Polypropylene resins have excellent properties and are used in various fields including automobile parts, machinery parts and electric parts.
Recent automobile parts have been strongly required to be reduced in weight for fuel efficiency, and therefore foamed articles have come into use as automobile interior materials. For further weight reduction in automobiles, it is demanded that articles having an equivalent performance to the conventional level should be manufactured from a less amount of resin. In other words, injection-molded foams with a higher expansion ratio are strongly desired.
Reducing the amount of resin in the foaming results in a thin thickness of the resin placed in a space of a mold (hereinafter, the cavity). As a result, the foam production is very difficult and satisfactory foams cannot be obtained.
In a known injection foaming process, pellets of a raw material thermoplastic resin are directly sprinkled or masterbatched with thermally decomposable chemical foaming agents such as azodicarbonamides, sodium bicarbonate and citric acid. Since the chemical foaming agents are easily available and are usable with a conventional inline injection molding apparatus, they are widely used in injection foaming.

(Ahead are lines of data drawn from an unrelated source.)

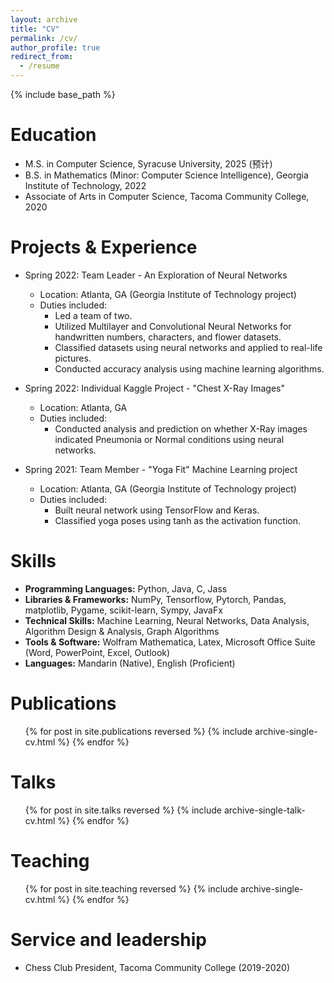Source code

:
 ```yaml
---
layout: archive
title: "CV"
permalink: /cv/
author_profile: true
redirect_from:
  - /resume
---
```


{% include base_path %}

Education
======
* M.S. in Computer Science, Syracuse University, 2025 (预计)
* B.S. in Mathematics (Minor: Computer Science Intelligence), Georgia Institute of Technology, 2022
* Associate of Arts in Computer Science, Tacoma Community College, 2020

Projects & Experience
======
* Spring 2022: Team Leader - An Exploration of Neural Networks
  * Location: Atlanta, GA (Georgia Institute of Technology project)
  * Duties included:
    * Led a team of two.
    * Utilized Multilayer and Convolutional Neural Networks for handwritten numbers, characters, and flower datasets.
    * Classified datasets using neural networks and applied to real-life pictures.
    * Conducted accuracy analysis using machine learning algorithms.

* Spring 2022: Individual Kaggle Project - "Chest X-Ray Images"
  * Location: Atlanta, GA
  * Duties included:
    * Conducted analysis and prediction on whether X-Ray images indicated Pneumonia or Normal conditions using neural networks.

* Spring 2021: Team Member - "Yoga Fit" Machine Learning project
  * Location: Atlanta, GA (Georgia Institute of Technology project)
  * Duties included:
    * Built neural network using TensorFlow and Keras.
    * Classified yoga poses using tanh as the activation function.
  
Skills
======
* **Programming Languages:** Python, Java, C, Jass
* **Libraries & Frameworks:** NumPy, Tensorflow, Pytorch, Pandas, matplotlib, Pygame, scikit-learn, Sympy, JavaFx
* **Technical Skills:** Machine Learning, Neural Networks, Data Analysis, Algorithm Design & Analysis, Graph Algorithms
* **Tools & Software:** Wolfram Mathematica, Latex, Microsoft Office Suite (Word, PowerPoint, Excel, Outlook)
* **Languages:** Mandarin (Native), English (Proficient)

Publications
======
  <ul>{% for post in site.publications reversed %}
    {% include archive-single-cv.html %}
  {% endfor %}</ul>
  
Talks
======
  <ul>{% for post in site.talks reversed %}
    {% include archive-single-talk-cv.html  %}
  {% endfor %}</ul>
  
Teaching
======
  <ul>{% for post in site.teaching reversed %}
    {% include archive-single-cv.html %}
  {% endfor %}</ul>
  
Service and leadership
======
* Chess Club President, Tacoma Community College (2019-2020)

However, when the amount of chemical foaming agents mixed with the pellets is increased to expand the resin at a high ratio, the injection foaming tends to result in bad appearance of the foams. In detail, when a chemical foaming agent as a foaming component is added in excess of 5 parts by weight relative to 100 parts by weight of a thermoplastic resin, a higher proportion of the chemical foaming agent is not involved in the foaming and remains unexpanded, and such unexpanded chemical foaming agent present on the surface of the foams deteriorates the appearance. Further, increasing the amount of chemical foaming agents achieves only a limited level of expansion ratio.
Instead of use of the chemical foaming agents, Patent Document 1 discloses that a gaseous or supercritical physical foaming agent is injected at a position on a cylinder of an injection molding machine. This method has enabled the production of foams with good appearance, but costs are increased because the injection molding machine has a specific structure and is complicated in particular when using supercritical physical foaming agent. Although the expansion ratio can be increased by injecting a large amount of the gas, a great number of swirl marks or fine dimples are often caused on the surface. Accordingly, the injection molding with the physical foaming agents is not suited in the industrial fields where the expansion ratio is high to achieve improved rigidity, and the use thereof is rather limited to injection foaming in which the improved size accuracy or cycle reduction is targeted without increasing the expansion ratio.
Accordingly, there has been a need for polypropylene resin compositions that are suited for the production of injection-molded foams and can give foams with a reduced thickness, excellent appearance and superior mechanical properties such as impact resistance.